▶ **DATA TO USE**:
+++
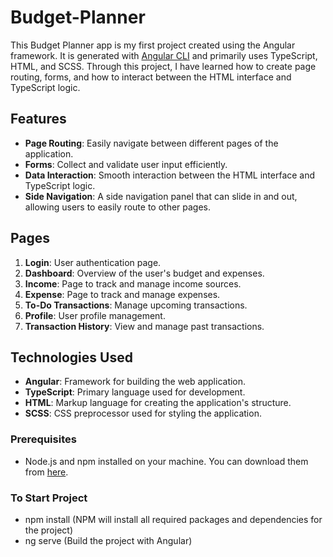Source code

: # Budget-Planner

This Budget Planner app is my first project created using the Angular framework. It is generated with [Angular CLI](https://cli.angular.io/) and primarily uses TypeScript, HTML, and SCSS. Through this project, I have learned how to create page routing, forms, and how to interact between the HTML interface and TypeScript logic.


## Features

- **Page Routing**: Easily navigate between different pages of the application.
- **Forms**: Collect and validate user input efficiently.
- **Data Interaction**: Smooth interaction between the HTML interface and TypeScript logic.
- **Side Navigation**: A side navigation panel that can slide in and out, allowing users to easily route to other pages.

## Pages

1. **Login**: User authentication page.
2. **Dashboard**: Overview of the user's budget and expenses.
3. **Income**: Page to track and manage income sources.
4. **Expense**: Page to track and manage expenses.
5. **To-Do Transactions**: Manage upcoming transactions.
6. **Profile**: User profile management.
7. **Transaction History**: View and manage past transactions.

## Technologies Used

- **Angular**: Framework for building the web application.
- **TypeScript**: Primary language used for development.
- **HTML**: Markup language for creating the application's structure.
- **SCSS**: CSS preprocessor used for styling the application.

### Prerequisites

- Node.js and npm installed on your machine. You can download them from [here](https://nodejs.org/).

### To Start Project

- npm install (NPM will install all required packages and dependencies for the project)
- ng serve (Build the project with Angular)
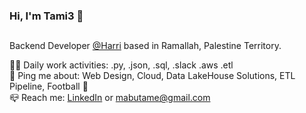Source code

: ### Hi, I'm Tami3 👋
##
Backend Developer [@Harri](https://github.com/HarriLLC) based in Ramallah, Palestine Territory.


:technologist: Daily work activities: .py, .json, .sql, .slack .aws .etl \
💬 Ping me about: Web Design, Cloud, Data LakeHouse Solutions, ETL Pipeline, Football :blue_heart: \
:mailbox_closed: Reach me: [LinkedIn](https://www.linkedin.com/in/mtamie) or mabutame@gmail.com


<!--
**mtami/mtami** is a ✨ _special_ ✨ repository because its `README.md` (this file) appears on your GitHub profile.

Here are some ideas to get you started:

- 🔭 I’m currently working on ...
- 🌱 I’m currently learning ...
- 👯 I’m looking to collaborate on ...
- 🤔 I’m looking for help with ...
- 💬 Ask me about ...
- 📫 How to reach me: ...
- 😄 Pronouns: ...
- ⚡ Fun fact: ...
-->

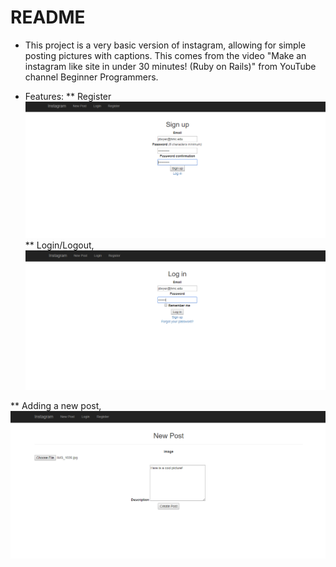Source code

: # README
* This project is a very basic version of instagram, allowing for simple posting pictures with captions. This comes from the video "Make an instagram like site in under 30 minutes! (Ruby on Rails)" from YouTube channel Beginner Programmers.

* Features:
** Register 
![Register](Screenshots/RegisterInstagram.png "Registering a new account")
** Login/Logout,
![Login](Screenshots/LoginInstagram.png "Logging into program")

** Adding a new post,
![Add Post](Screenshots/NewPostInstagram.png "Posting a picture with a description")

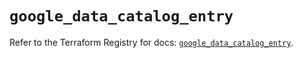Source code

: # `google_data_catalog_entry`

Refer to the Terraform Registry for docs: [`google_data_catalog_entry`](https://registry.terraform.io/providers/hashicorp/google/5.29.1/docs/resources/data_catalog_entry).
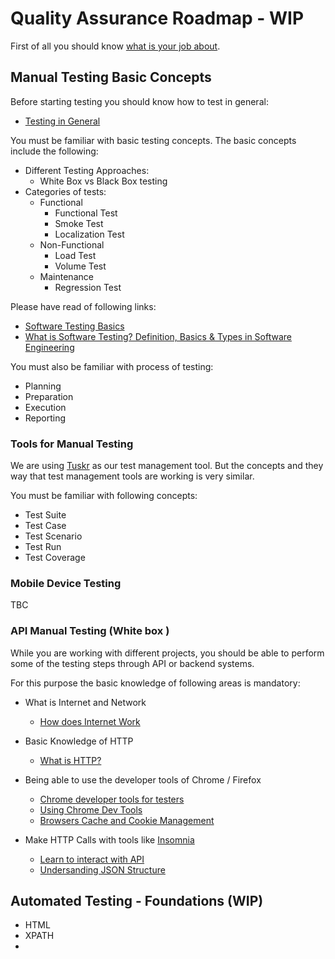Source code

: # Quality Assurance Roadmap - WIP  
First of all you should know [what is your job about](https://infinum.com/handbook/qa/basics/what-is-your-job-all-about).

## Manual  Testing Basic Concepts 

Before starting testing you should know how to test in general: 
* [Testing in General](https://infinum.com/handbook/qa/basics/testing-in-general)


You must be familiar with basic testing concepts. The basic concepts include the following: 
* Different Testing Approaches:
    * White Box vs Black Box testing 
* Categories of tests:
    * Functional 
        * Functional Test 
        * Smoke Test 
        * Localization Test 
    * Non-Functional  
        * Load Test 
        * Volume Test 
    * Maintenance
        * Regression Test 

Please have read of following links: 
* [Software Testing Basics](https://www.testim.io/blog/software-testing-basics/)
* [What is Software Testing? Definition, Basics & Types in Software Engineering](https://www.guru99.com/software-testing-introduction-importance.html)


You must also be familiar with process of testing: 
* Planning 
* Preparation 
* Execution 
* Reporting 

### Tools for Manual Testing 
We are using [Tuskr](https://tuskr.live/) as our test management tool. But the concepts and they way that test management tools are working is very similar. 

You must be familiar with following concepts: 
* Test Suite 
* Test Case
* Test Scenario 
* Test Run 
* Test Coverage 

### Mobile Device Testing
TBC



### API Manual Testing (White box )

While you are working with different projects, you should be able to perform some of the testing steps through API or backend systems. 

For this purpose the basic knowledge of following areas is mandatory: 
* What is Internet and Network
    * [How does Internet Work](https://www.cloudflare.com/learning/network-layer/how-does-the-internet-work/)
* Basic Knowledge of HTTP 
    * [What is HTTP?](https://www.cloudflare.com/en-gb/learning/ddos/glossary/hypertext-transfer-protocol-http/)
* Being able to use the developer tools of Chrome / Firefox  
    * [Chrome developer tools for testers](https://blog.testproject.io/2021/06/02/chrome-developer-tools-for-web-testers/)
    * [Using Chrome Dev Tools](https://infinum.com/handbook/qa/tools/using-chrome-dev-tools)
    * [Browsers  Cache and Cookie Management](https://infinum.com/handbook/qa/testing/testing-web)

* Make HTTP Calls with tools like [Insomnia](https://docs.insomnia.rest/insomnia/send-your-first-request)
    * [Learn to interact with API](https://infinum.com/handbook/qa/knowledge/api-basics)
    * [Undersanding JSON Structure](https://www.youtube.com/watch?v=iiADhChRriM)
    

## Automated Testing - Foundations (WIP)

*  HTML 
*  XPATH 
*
+++
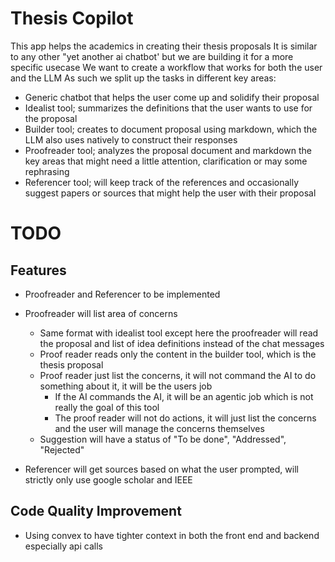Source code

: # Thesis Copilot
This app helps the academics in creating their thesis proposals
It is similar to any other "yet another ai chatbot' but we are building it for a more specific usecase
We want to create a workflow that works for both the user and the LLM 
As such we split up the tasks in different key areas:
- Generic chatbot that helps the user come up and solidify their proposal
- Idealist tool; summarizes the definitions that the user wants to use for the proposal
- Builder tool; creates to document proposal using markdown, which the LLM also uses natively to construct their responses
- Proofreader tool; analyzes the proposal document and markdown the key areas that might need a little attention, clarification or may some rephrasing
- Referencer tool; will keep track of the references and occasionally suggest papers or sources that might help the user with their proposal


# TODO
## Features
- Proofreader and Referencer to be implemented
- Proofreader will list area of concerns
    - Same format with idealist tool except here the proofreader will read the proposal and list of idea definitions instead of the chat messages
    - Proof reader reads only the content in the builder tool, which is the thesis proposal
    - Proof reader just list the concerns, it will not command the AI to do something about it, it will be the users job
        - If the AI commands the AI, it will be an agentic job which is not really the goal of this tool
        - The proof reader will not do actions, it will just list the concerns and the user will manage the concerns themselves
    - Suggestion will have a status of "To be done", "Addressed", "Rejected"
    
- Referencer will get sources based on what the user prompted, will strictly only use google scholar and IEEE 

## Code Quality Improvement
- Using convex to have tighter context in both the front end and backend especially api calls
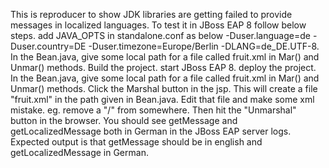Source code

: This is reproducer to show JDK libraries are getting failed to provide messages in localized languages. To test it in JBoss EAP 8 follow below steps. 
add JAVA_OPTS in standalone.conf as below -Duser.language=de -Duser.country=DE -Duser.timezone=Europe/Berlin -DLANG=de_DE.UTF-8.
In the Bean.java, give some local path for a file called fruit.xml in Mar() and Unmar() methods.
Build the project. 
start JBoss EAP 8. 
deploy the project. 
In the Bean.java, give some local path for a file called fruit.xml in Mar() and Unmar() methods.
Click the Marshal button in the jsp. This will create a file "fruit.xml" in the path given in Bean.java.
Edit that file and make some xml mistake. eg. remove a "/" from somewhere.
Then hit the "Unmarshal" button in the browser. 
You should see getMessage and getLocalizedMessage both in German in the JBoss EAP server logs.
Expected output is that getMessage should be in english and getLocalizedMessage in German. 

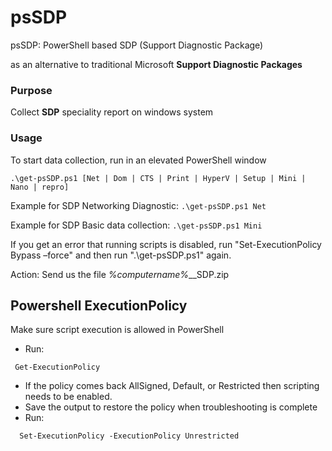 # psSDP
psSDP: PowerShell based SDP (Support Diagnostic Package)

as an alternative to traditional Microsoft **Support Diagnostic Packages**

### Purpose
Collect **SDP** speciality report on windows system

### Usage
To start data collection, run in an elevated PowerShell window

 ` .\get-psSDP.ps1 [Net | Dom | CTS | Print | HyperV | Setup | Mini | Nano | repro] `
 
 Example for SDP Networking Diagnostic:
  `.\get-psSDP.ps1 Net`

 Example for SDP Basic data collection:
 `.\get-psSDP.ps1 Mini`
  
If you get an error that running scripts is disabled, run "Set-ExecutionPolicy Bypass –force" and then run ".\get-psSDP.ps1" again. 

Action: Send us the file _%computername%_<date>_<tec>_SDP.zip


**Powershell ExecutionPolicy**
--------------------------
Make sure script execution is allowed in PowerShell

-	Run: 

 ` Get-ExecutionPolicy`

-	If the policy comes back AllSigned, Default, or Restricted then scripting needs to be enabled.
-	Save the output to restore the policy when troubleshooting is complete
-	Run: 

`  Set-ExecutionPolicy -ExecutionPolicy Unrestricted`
+++
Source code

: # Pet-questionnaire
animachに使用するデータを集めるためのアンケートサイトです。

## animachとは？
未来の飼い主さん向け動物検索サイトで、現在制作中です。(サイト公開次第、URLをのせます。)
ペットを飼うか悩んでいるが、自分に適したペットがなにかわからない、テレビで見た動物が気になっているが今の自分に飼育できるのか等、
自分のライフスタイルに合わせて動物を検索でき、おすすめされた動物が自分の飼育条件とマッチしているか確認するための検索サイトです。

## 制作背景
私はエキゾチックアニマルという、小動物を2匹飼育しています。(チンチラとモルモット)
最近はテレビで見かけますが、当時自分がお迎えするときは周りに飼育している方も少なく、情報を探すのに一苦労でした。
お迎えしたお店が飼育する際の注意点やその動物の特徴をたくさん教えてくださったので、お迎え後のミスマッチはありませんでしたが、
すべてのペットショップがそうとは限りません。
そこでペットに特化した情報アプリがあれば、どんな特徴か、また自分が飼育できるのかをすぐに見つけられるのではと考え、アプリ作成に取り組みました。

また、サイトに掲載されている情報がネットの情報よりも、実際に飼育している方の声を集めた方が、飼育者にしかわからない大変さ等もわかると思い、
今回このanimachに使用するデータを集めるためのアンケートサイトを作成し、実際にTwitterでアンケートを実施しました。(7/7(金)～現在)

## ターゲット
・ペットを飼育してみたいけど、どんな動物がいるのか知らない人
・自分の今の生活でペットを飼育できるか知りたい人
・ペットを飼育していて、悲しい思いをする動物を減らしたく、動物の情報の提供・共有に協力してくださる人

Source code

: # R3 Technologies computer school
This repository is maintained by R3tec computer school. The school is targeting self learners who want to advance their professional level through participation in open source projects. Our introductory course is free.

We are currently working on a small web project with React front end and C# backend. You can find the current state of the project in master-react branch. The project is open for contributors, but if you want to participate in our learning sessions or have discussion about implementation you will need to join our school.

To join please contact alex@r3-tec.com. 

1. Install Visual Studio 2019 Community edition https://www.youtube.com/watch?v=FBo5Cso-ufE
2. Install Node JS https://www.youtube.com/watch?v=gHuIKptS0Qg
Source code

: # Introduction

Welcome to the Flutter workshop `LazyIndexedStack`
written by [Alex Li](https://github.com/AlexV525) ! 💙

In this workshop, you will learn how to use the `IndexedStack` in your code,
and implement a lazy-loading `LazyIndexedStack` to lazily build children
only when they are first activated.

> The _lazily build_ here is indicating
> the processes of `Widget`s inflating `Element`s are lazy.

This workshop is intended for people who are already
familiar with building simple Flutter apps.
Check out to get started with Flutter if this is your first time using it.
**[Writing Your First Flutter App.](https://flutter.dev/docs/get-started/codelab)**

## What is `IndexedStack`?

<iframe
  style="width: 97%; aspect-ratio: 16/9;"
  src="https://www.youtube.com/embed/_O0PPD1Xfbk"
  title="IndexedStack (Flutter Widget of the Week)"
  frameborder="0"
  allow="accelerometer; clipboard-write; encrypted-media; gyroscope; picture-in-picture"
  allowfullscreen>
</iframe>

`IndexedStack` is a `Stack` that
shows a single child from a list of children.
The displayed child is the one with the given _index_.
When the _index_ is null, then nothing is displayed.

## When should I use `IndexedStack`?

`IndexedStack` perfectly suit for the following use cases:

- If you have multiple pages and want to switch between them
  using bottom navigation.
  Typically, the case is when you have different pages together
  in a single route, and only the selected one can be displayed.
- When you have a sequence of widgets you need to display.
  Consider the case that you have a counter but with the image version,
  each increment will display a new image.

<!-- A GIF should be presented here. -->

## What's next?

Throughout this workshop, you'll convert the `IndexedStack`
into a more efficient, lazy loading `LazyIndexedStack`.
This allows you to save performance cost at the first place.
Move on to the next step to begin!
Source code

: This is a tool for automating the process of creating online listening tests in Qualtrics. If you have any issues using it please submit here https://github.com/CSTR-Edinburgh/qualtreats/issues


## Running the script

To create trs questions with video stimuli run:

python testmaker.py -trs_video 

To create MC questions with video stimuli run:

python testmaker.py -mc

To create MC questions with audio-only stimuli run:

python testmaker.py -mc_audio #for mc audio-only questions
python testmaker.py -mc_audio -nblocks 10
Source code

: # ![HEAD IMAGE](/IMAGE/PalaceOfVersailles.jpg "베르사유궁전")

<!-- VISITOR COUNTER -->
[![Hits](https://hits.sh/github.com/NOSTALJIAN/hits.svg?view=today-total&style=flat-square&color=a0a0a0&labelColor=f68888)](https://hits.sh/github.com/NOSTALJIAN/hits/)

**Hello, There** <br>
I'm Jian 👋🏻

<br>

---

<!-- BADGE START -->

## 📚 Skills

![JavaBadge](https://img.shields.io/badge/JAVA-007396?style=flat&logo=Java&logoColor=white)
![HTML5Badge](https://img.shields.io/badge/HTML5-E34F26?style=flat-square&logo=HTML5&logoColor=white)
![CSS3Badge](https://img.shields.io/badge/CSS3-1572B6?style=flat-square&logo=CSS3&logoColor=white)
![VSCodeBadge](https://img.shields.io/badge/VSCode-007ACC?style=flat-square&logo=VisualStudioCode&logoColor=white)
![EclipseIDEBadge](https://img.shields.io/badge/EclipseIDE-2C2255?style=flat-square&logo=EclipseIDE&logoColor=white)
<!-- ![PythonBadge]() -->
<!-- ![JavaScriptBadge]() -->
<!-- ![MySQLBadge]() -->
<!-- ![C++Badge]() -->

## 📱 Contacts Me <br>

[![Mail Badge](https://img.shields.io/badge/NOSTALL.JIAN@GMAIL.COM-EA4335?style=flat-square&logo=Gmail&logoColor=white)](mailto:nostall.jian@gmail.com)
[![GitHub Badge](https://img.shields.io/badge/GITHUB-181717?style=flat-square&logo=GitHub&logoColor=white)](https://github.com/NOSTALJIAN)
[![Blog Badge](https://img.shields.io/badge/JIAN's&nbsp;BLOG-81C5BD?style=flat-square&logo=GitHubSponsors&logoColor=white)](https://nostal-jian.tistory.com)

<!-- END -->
+++
▶ **EXERCISE DIRECTIONS**:
Copy, exactly and only, the lines above that begin with the one containing "Move on to the next step to begin!" and finish with the one containing "python testmaker.py -trs_video".

▶ **TASK SOLUTION**:
Move on to the next step to begin!
Source code

: This is a tool for automating the process of creating online listening tests in Qualtrics. If you have any issues using it please submit here https://github.com/CSTR-Edinburgh/qualtreats/issues


## Running the script

To create trs questions with video stimuli run:

python testmaker.py -trs_video 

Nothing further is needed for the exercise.